Lou Iovino, Skybound. LAB Press, 2021. Pp. 304. ISBN 978-1-7371-7460-8. $15.99.
Reviewed by Don RiggsLou Iovino’s Skybound is a real page-turner. The chapters are short, often end on cliffhangers, and shift back and forth among a handful of subplots. The often breathless pace of the plot is appropriate for the rapid unfolding of dire events in an apocalyptic scenario, matching form to function. To call Skybound a promising first novel is not to give it a backhanded criticism; it is to welcome a new speculative fiction writer into the field with anticipation of more to come.

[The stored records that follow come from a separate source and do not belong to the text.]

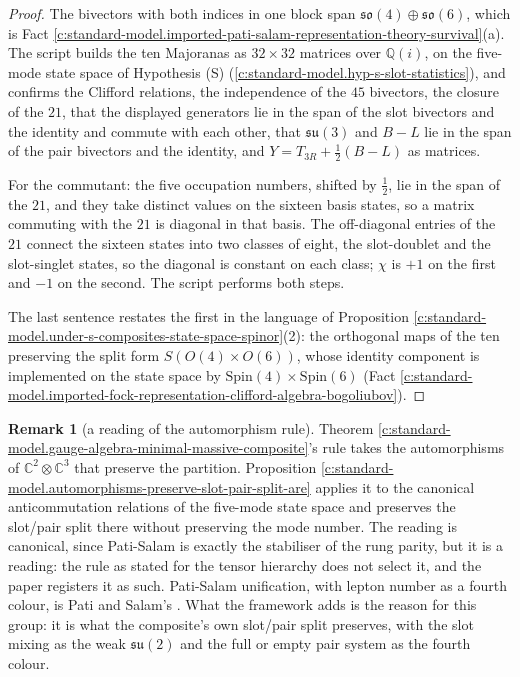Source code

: \documentclass[11pt]{article}
\theoremstyle{definition}
\newtheorem{remark}[theorem]{Remark}
\theoremstyle{plain}
\providecommand{\C}{}\renewcommand{\C}{\mathbb{C}}
\providecommand{\su}{}\renewcommand{\su}{\mathfrak{su}}
\begin{document}
\begin{proof}
The bivectors with both indices in one block span $\mathfrak{so}(4) \oplus \mathfrak{so}(6)$, which is Fact \ref{c:standard-model.imported-pati-salam-representation-theory-survival}(a). The script builds the ten Majoranas as $32 \times 32$ matrices over $\mathbb{Q}(i)$, on the five-mode state space of Hypothesis (S) (\ref{c:standard-model.hyp-s-slot-statistics}), and confirms the Clifford relations, the independence of the $45$ bivectors, the closure of the $21$, that the displayed generators lie in the span of the slot bivectors and the identity and commute with each other, that $\su(3)$ and $B - L$ lie in the span of the pair bivectors and the identity, and $Y = T_{3R} + \tfrac12(B - L)$ as matrices.

For the commutant: the five occupation numbers, shifted by $\tfrac12$, lie in the span of the $21$, and they take distinct values on the sixteen basis states, so a matrix commuting with the $21$ is diagonal in that basis. The off-diagonal entries of the $21$ connect the sixteen states into two classes of eight, the slot-doublet and the slot-singlet states, so the diagonal is constant on each class; $\chi$ is $+1$ on the first and $-1$ on the second. The script performs both steps.

The last sentence restates the first in the language of Proposition \ref{c:standard-model.under-s-composites-state-space-spinor}(2): the orthogonal maps of the ten preserving the split form $S(O(4) \times O(6))$, whose identity component is implemented on the state space by $\mathrm{Spin}(4) \times \mathrm{Spin}(6)$ (Fact \ref{c:standard-model.imported-fock-representation-clifford-algebra-bogoliubov}).

\end{proof}

\begin{remark}[a reading of the automorphism rule]\label{c:note.standard-model.reading-automorphism-rule}
Theorem \ref{c:standard-model.gauge-algebra-minimal-massive-composite}'s rule takes the automorphisms of $\C^{2} \otimes \C^{3}$ that preserve the partition. Proposition \ref{c:standard-model.automorphisms-preserve-slot-pair-split-are} applies it to the canonical anticommutation relations of the five-mode state space and preserves the slot/pair split there without preserving the mode number. The reading is canonical, since Pati-Salam is exactly the stabiliser of the rung parity, but it is a reading: the rule as stated for the tensor hierarchy does not select it, and the paper registers it as such. Pati-Salam unification, with lepton number as a fourth colour, is Pati and Salam's \cite{PatiSalam1974}. What the framework adds is the reason for this group: it is what the composite's own slot/pair split preserves, with the slot mixing as the weak $\su(2)$ and the full or empty pair system as the fourth colour.
\end{remark}
\end{document}
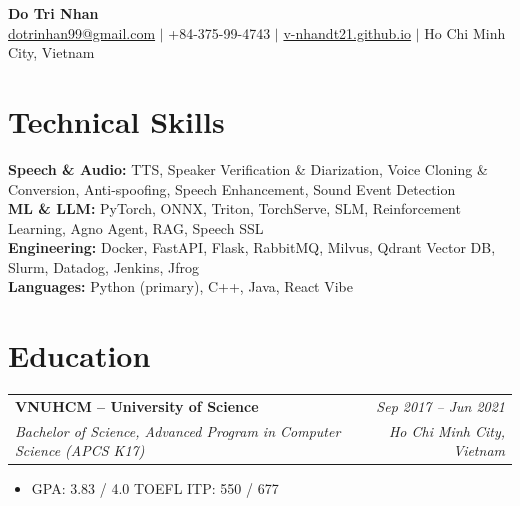 \documentclass[10pt,a4paper]{article}
\makeatletter
\newcommand{\cventry}[4]{%
  \noindent
  \begin{tabular*}{\linewidth}{@{}l@{\extracolsep{\fill}}r@{}}
    {\color{accent}\textbf{#1}} & \textit{\small #2} \\
    \textit{\small #3} & \textit{\small #4}
  \end{tabular*}%
  \vspace{1pt}%
}
\makeatother
\begin{document}
\begin{center}
  {\LARGE\bfseries\color{headcolor} Do Tri Nhan}\\[5pt]
  \small\color{subtlegray}
  \faEnvelope\;\href{mailto:dotrinhan99@gmail.com}{dotrinhan99@gmail.com}
  \;\;$\vert$\;\;
  \faPhone*\;+84-375-99-4743
  \;\;$\vert$\;\;
  \faGlobe\;\href{https://v-nhandt21.github.io/}{v-nhandt21.github.io}
  \;\;$\vert$\;\;
  \faMapMarker*\;Ho Chi Minh City, Vietnam
\end{center}

\vspace{1pt}

\section{Technical Skills}

{\color{accent}\textbf{Speech \& Audio:}} TTS, Speaker Verification \& Diarization, Voice Cloning \& Conversion, Anti-spoofing, Speech Enhancement, Sound Event Detection \\[3.5pt]
{\color{accent}\textbf{ML \& LLM:}} PyTorch, ONNX, Triton, TorchServe, SLM, Reinforcement Learning, Agno Agent, RAG, Speech SSL \\[3.5pt]
{\color{accent}\textbf{Engineering:}} Docker, FastAPI, Flask, RabbitMQ, Milvus, Qdrant Vector DB, Slurm, Datadog, Jenkins, Jfrog \\[3.5pt]
{\color{accent}\textbf{Languages:}} Python (primary), C++, Java, React Vibe

\section{Education}

\cventry{VNUHCM -- University of Science}{Sep 2017 -- Jun 2021}
        {Bachelor of Science, Advanced Program in Computer Science (APCS K17)}{Ho Chi Minh City, Vietnam}

\vspace{1pt}
\begin{itemize}
  \item GPA: 3.83 / 4.0 \quad TOEFL ITP: 550 / 677
\end{itemize}
\end{document}
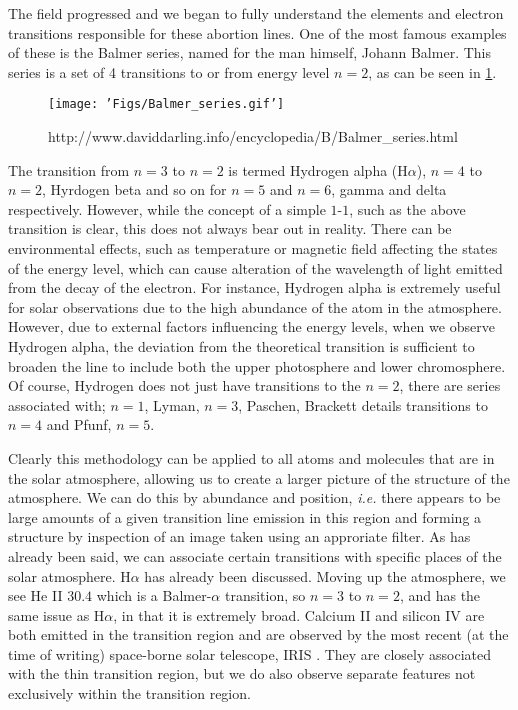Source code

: The field progressed and we began to fully understand the elements and electron transitions responsible for these abortion lines.
One of the most famous examples of these is the Balmer series, named for the man himself, Johann Balmer.
This series is a set of 4 transitions to or from energy level $n = 2$, as can be seen in \ref{fig:balmer}.

\begin{figure}
	\texttt{[image: 'Figs/Balmer\_series.gif']}
	\caption{http://www.daviddarling.info/encyclopedia/B/Balmer_series.html}
	\label{fig:balmer}
\end{figure}

The transition from $n=3$ to $n=2$ is termed Hydrogen alpha (H$\alpha$), $n=4$ to $n=2$, Hyrdogen beta and so on for $n=5$ and $n=6$, gamma and delta respectively. 
However, while the concept of a simple $1$-$1$, such as the above transition is clear, this does not always bear out in reality.
There can be environmental effects, such as temperature or magnetic field affecting the states of the energy level, which can cause alteration of the wavelength of light emitted from the decay of the electron.
For instance, Hydrogen alpha is extremely useful for solar observations due to the high abundance of the atom in the atmosphere.
However, due to external factors influencing the energy levels, when we observe Hydrogen alpha, the deviation from the theoretical transition is sufficient to broaden the line to include both the upper photosphere and lower chromosphere.
Of course, Hydrogen does not just have transitions to the $n=2$, there are series associated with; $n=1$, Lyman, $n=3$, Paschen, Brackett details transitions to $n=4$ and Pfunf, $n=5$.

Clearly this methodology can be applied to all atoms and molecules that are in the solar atmosphere, allowing us to create a larger picture of the structure of the atmosphere.
We can do this by abundance and position, \emph{i.e.} there appears to be large amounts of a given transition line emission in this region and forming a structure by inspection of an image taken using an approriate filter.
As has already been said, we can associate certain transitions with specific places of the solar atmosphere.
H$\alpha$ has already been discussed.
Moving up the atmosphere, we see He II $30.4$ \cite{Bazin2010} which is a Balmer-$\alpha$ transition, so $n=3$ to $n=2$, and has the same issue as H$\alpha$, in that it is extremely broad.
Calcium II and silicon IV are both emitted in the transition region and are observed by the most recent (at the time of writing) space-borne solar telescope, IRIS \cite{PereiraIRIS2014}.
They are closely associated with the thin transition region, but we do also observe separate features not exclusively within the transition region.

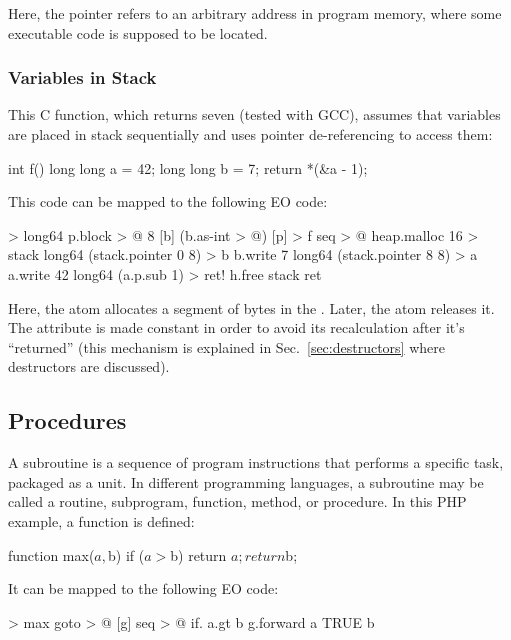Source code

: \documentclass[sigplan,11pt,nonacm,natbib=false]{acmart}
\begin{document}
Here, the pointer refers to an arbitrary address in program memory, where some executable code is supposed to be located.

\subsubsection{Variables in Stack}

This C function, which returns seven (tested with GCC), assumes that variables are placed in stack sequentially and uses pointer de-referencing to access them:

\begin{ffcode}
int f() {
  long long a = 42;
  long long b = 7;
  return *(&a - 1);
}
\end{ffcode}

This code can be mapped to the following EO code:

\begin{ffcode}
[p] > long64
  p.block > @
    8
    [b] (b.as-int > @)
[p] > f
  seq > @
    heap.malloc 16 > stack
    long64 (stack.pointer 0 8) > b
    b.write 7
    long64 (stack.pointer 8 8) > a
    a.write 42
    long64 (a.p.sub 1) > ret!
    h.free stack
    ret
\end{ffcode}

Here, the atom  allocates a segment of bytes in the . Later, the atom  releases it. The attribute  is made constant in order to avoid its recalculation after it's ``returned'' (this mechanism is explained in Sec.~\ref{sec:destructors} where destructors are discussed).

\subsection{Procedures}
\label{sec:procedures}

A subroutine is a sequence of program instructions that performs a specific task, packaged as a unit. In different programming languages, a subroutine may be called a routine, subprogram, function, method, or procedure. In this PHP example, a function  is defined:

\begin{ffcode}
function max($a, $b) {
  if ($a > $b) return $a;
  return $b;
}
\end{ffcode}

It can be mapped to the following EO code:

\begin{ffcode}
[a b] > max
  goto > @
    [g]
      seq > @
        if.
          a.gt b
          g.forward a
          TRUE
        b
\end{ffcode}
\end{document}
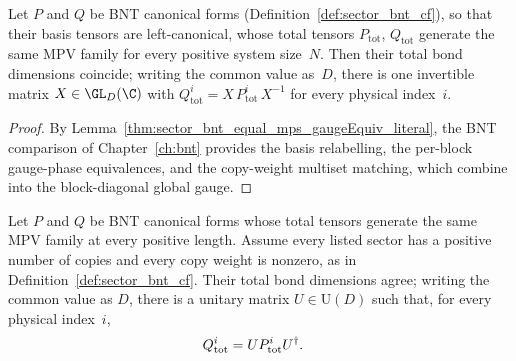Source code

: \begin{theorem}%
    \label{thm:cpgsv_equal_case_left_canonical}
    \leanok
    Let $P$ and $Q$ be BNT canonical forms (Definition~\ref{def:sector_bnt_cf}),
    so that their basis tensors are left-canonical, whose total tensors
    $P_{\mathrm{tot}}$, $Q_{\mathrm{tot}}$ generate the same MPV family for
    every positive system size~$N$. Then their total bond dimensions coincide;
    writing the common value as~$D$, there is one invertible matrix
    $X\in\GL_D(\C)$ with $Q_{\mathrm{tot}}^i=X\,P_{\mathrm{tot}}^i\,X^{-1}$ for
    every physical index~$i$.
\end{theorem}

\begin{proof}\leanok
    By Lemma~\ref{thm:sector_bnt_equal_mps_gaugeEquiv_literal}, the BNT
    comparison of Chapter~\ref{ch:bnt} provides the basis relabelling, the
    per-block gauge-phase equivalences, and the copy-weight multiset matching,
    which combine into the block-diagonal global gauge.
\end{proof}

\begin{corollary}%
    \label{cor:sector_bnt_equal_unitary_global_gauge}
    \leanok
    Let $P$ and $Q$ be BNT canonical forms whose total tensors generate the
    same MPV family at every positive length. Assume every listed sector has a
    positive number of copies and every copy weight is nonzero, as in
    Definition~\ref{def:sector_bnt_cf}. Their total bond dimensions
    agree; writing the common value as $D$, there is a unitary matrix
    $U\in\mathrm{U}(D)$ such that, for every physical index~$i$,
    \begin{align}
        Q_{\mathrm{tot}}^i
         & = U P_{\mathrm{tot}}^i U^\dagger.
        \notag
    \end{align}
\end{corollary}

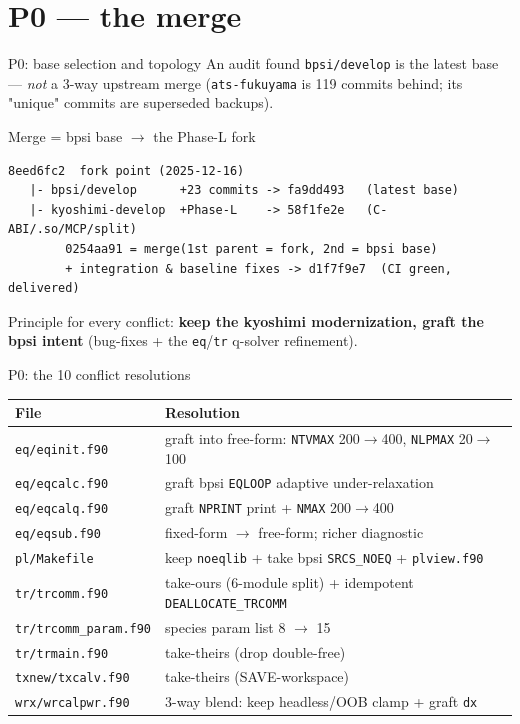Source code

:\documentclass[10pt,aspectratio=169]{beamer}
\newcommand{\C}[1]{\texttt{\small #1}}          %
\begin{document}
\section{P0 --- the merge}
\begin{frame}[fragile]{P0: base selection and topology}
An audit found \C{bpsi/develop} is the latest base --- \emph{not} a 3-way upstream merge
(\C{ats-fukuyama} is 119 commits behind; its "unique" commits are superseded backups).

\begin{block}{Merge = bpsi base $\rightarrow$ the Phase-L fork}
\footnotesize
\begin{verbatim}
8eed6fc2  fork point (2025-12-16)
   |- bpsi/develop      +23 commits -> fa9dd493   (latest base)
   |- kyoshimi-develop  +Phase-L    -> 58f1fe2e   (C-ABI/.so/MCP/split)
        0254aa91 = merge(1st parent = fork, 2nd = bpsi base)
        + integration & baseline fixes -> d1f7f9e7  (CI green, delivered)
\end{verbatim}
\end{block}
Principle for every conflict: \textbf{keep the kyoshimi modernization, graft the bpsi intent}
(bug-fixes + the \C{eq}/\C{tr} q-solver refinement).
\end{frame}

\begin{frame}{P0: the 10 conflict resolutions}
\begin{table}\scriptsize
\begin{tabular}{@{}ll@{}}
\toprule
File & Resolution \\
\midrule
\C{eq/eqinit.f90} & graft into free-form: \C{NTVMAX} 200$\to$400, \C{NLPMAX} 20$\to$100 \\
\C{eq/eqcalc.f90} & graft bpsi \C{EQLOOP} adaptive under-relaxation \\
\C{eq/eqcalq.f90} & graft \C{NPRINT} print + \C{NMAX} 200$\to$400 \\
\C{eq/eqsub.f90}  & fixed-form $\to$ free-form; richer diagnostic \\
\C{pl/Makefile}   & keep \C{noeqlib} + take bpsi \C{SRCS\_NOEQ} + \C{plview.f90} \\
\C{tr/trcomm.f90} & take-ours (6-module split) + idempotent \C{DEALLOCATE\_TRCOMM} \\
\C{tr/trcomm\_param.f90} & species param list 8 $\to$ 15 \\
\C{tr/trmain.f90} & take-theirs (drop double-free) \\
\C{txnew/txcalv.f90} & take-theirs (SAVE-workspace) \\
\C{wrx/wrcalpwr.f90} & 3-way blend: keep headless/OOB clamp + graft \C{dx} \\
\bottomrule
\end{tabular}
\end{table}
\end{frame}
\end{document}
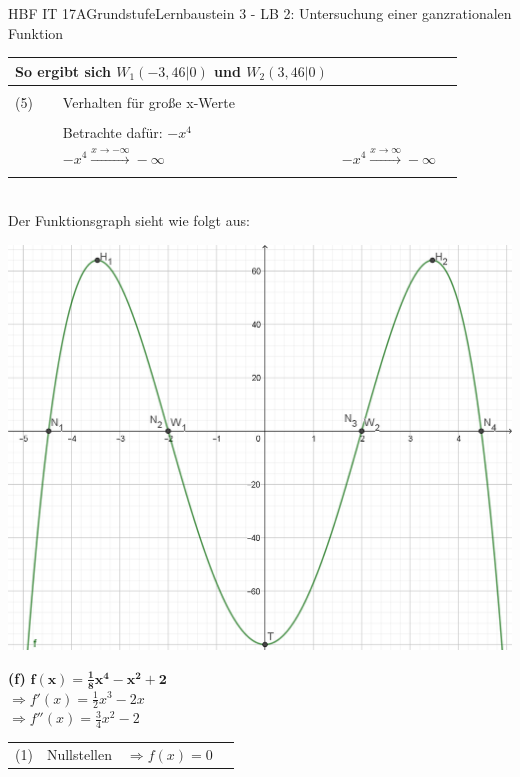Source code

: \documentclass[oneside,openany,headings=optiontotoc,11pt,numbers=noenddot]{scrreprt}
\begin{document}
\begin{worksheet}{HBF IT 17A}{Grundstufe}{Lernbaustein 3 - LB 2: Untersuchung einer ganzrationalen Funktion}
\begin{framed}
\begin{tabularx}{\textwidth}{lXXl}
				\multicolumn{2}{l}{So ergibt sich \colorbox{blue!5}{\(W_1(-3,46|0)\)} und \colorbox{blue!5}{\(W_2(3,46|0)\)}}\\
				\hline\hline\\
				(5) & Verhalten für große x-Werte\\
				\hline\\
				& Betrachte dafür: \(-x^4\)\\
				& \colorbox{green!10}{\(-x^4\xrightarrow{x\rightarrow-\infty}-\infty\)} & \colorbox{green!10}{\(-x^4\xrightarrow{x\rightarrow\infty}-\infty\)}\\
				\hline\hline\\
			\end{tabularx}\\
			Der Funktionsgraph sieht wie folgt aus:\\
			\par
			\includegraphics[scale=0.35]{Bilder/HAe.png}\\
		\end{framed}
		\newpage
		\begin{framed}
			\noindent
			\textbf{(f)} \(\mathbf{f(x) = \frac{1}{8}x^4 -x^2+2}\)\\
			\(\Rightarrow f'(x) = \frac{1}{2}x^3-2x\)\\
			\(\Rightarrow f''(x) = \frac{3}{4}x^2 -2\)\\
			\par\noindent
			\begin{tabularx}{\textwidth}{lXXl}
				(1) & Nullstellen & \(\Rightarrow f(x) = 0\)\\

\end{tabularx}
\end{framed}
\end{worksheet}
\end{document}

The novel starts on the International Space Station, where there are three astronauts—or two astronauts and one cosmonaut, since one of them is Russian. However, the focus of the very first scene is on an experiment that one of them is conducting on the initial development of a plant beyond Earth’s atmosphere, where the initial growth of roots is oriented toward the earth, indicating that geotropism holds even in distant orbit around our planet. What this does is emphasize that Earth is our home, and should be the central focus of our concerns; what plant life knows instinctively, we humans must be aware of consciously.
When the crew of the International Space Station sees a large unidentified object blocking their view of the Earth, they swerve out of its way and try to land on their home planet, and find that there are extreme disruptions in the wind, electronics, and the Earth’s rotation, making it unexpectedly difficult and dangerous to land. Two of the three crew members are killed at some point in the reentry and landing process; the one survivor, Yanez Prescott, grabs the hard drive of data collected by the crew of the ISS and determines to get that information to some authorities to help with the process of dealing with this unexplained intrusion into planetary stability. People on the earth realize that their planet has stopped spinning, with a number of environmental cataclysms such as floods, rising sea levels, and seismic disturbances.
However, rather than have all life planetside being thrown off their feet and blown away with the mighty winds, as in H.G. Wells’ 1898 story “The Man Who Could Work Miracles,” Iovino’s narrator explains why none of these fictional events are taking place, although there is no extensive infodump as to why not. The narrator simply dismisses these possible reactions to the rotation stopping without going into depth as to the geophysics involved. In fact, there is no explanation of what the alien vessel—if that’s what it is—might be, or why it has stopped the earth’s spinning, if it has, what it wants, how it works, or any other questions that may be raised in the characters’ or readers’ minds.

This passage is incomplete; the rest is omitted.